== Records provided ==
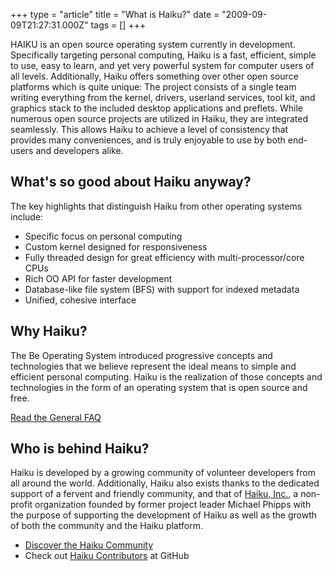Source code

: +++
type = "article"
title = "What is Haiku?"
date = "2009-09-09T21:27:31.000Z"
tags = []
+++

HAIKU is an open source operating system currently in development. Specifically targeting personal computing, Haiku is a fast, efficient, simple to use, easy to learn, and yet very powerful system for computer users of all levels. Additionally, Haiku offers something over other open source platforms which is quite unique: The project consists of a single team writing everything from the kernel, drivers, userland services, tool kit, and graphics stack to the included desktop applications and preflets. While numerous open source projects are utilized in Haiku, they are integrated seamlessly. This allows Haiku to achieve a level of consistency that provides many conveniences, and is truly enjoyable to use by both end-users and developers alike.

## What's so good about Haiku anyway?

The key highlights that distinguish Haiku from other operating systems include:

  * Specific focus on personal computing
  * Custom kernel designed for responsiveness
  * Fully threaded design for great efficiency with multi-processor/core CPUs
  * Rich OO API for faster development
  * Database-like file system (BFS) with support for indexed metadata
  * Unified, cohesive interface

## Why Haiku?

The Be Operating System introduced progressive concepts and technologies that we believe represent the ideal means to simple and efficient personal computing. Haiku is the realization of those concepts and technologies in the form of an operating system that is open source and free.

[Read the General FAQ](/about/faq)

## Who is behind Haiku?

Haiku is developed by a growing community of volunteer developers from all around the world. Additionally, Haiku also exists thanks to the dedicated support of a fervent and friendly community, and that of [Haiku, Inc.](http://haiku-inc.org), a non-profit organization founded by former project leader Michael Phipps with the purpose of supporting the development of Haiku as well as the growth of both the community and the Haiku platform.

  * [Discover the Haiku Community](/community)
  * Check out [Haiku Contributors](https://github.com/haiku/haiku/graphs/contributors) at GitHub
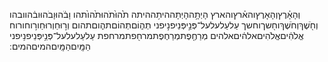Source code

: <span class="hebrew"><span class="w H776 hebrew-layers" data-lemma="H776"><span class="hebrew-layers-original">וְהָאָ֗רֶץ</span><span class="hebrew-layers-vowels">וְהָאָרֶץ</span><span class="hebrew-layers-accents">והא֗רץ</span><span class="hebrew-layers-consonants">והארץ</span></span> <span class="w H1961 hebrew-layers" data-lemma="H1961"><span class="hebrew-layers-original">הָיְתָ֥ה</span><span class="hebrew-layers-vowels">הָיְתָה</span><span class="hebrew-layers-accents">הית֥ה</span><span class="hebrew-layers-consonants">היתה</span></span> <span class="w H8414 hebrew-layers" data-lemma="H8414"><span class="hebrew-layers-original">תֹ֙הוּ֙</span><span class="hebrew-layers-vowels">תֹהוּ</span><span class="hebrew-layers-accents">ת֙הו֙</span><span class="hebrew-layers-consonants">תהו</span></span> <span class="w H922 hebrew-layers" data-lemma="H922"><span class="hebrew-layers-original">וָבֹ֔הוּ</span><span class="hebrew-layers-vowels">וָבֹהוּ</span><span class="hebrew-layers-accents">וב֔הו</span><span class="hebrew-layers-consonants">ובהו</span></span> <span class="w H2822 hebrew-layers" data-lemma="H2822"><span class="hebrew-layers-original">וְחֹ֖שֶׁךְ</span><span class="hebrew-layers-vowels">וְחֹשֶׁךְ</span><span class="hebrew-layers-accents">וח֖שך</span><span class="hebrew-layers-consonants">וחשך</span></span> <span class="w H5921 hebrew-layers" data-lemma="H5921"><span class="hebrew-layers-original">עַל</span><span class="hebrew-layers-vowels">עַל</span><span class="hebrew-layers-accents">על</span><span class="hebrew-layers-consonants">על</span></span><span class="w  hebrew-layers"><span class="hebrew-layers-original"></span><span class="hebrew-layers-vowels"></span><span class="hebrew-layers-accents"></span><span class="hebrew-layers-consonants"></span></span>־<span class="w H6440 hebrew-layers" data-lemma="H6440"><span class="hebrew-layers-original">פְּנֵ֣י</span><span class="hebrew-layers-vowels">פְּנֵי</span><span class="hebrew-layers-accents">פנ֣י</span><span class="hebrew-layers-consonants">פני</span></span> <span class="w H8415 hebrew-layers" data-lemma="H8415"><span class="hebrew-layers-original">תְה֑וֹם</span><span class="hebrew-layers-vowels">תְהוֹם</span><span class="hebrew-layers-accents">תה֑ום</span><span class="hebrew-layers-consonants">תהום</span></span> <span class="w H7307 hebrew-layers" data-lemma="H7307"><span class="hebrew-layers-original">וְר֣וּחַ</span><span class="hebrew-layers-vowels">וְרוּחַ</span><span class="hebrew-layers-accents">ור֣וח</span><span class="hebrew-layers-consonants">ורוח</span></span> <span class="w H430 hebrew-layers" data-lemma="H430"><span class="hebrew-layers-original">אֱלֹהִ֔ים</span><span class="hebrew-layers-vowels">אֱלֹהִים</span><span class="hebrew-layers-accents">אלה֔ים</span><span class="hebrew-layers-consonants">אלהים</span></span> <span class="w H7363 hebrew-layers" data-lemma="H7363"><span class="hebrew-layers-original">מְרַחֶ֖פֶת</span><span class="hebrew-layers-vowels">מְרַחֶפֶת</span><span class="hebrew-layers-accents">מרח֖פת</span><span class="hebrew-layers-consonants">מרחפת</span></span> <span class="w H5921 hebrew-layers" data-lemma="H5921"><span class="hebrew-layers-original">עַל</span><span class="hebrew-layers-vowels">עַל</span><span class="hebrew-layers-accents">על</span><span class="hebrew-layers-consonants">על</span></span><span class="w  hebrew-layers"><span class="hebrew-layers-original"></span><span class="hebrew-layers-vowels"></span><span class="hebrew-layers-accents"></span><span class="hebrew-layers-consonants"></span></span>־<span class="w H6440 hebrew-layers" data-lemma="H6440"><span class="hebrew-layers-original">פְּנֵ֥י</span><span class="hebrew-layers-vowels">פְּנֵי</span><span class="hebrew-layers-accents">פנ֥י</span><span class="hebrew-layers-consonants">פני</span></span> <span class="w H4325 hebrew-layers" data-lemma="H4325"><span class="hebrew-layers-original">הַמָּֽיִם</span><span class="hebrew-layers-vowels">הַמָּֽיִם</span><span class="hebrew-layers-accents">המים</span><span class="hebrew-layers-consonants">המים</span></span> <span class="w  hebrew-layers"><span class="hebrew-layers-original"></span><span class="hebrew-layers-vowels"></span><span class="hebrew-layers-accents"></span><span class="hebrew-layers-consonants"></span></span>׃</span>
===
Task goal ▸ In the material above, show every line where the word "about" turns up.

Solution ▸
## What's so good about Haiku anyway?
[Read the General FAQ](/about/faq)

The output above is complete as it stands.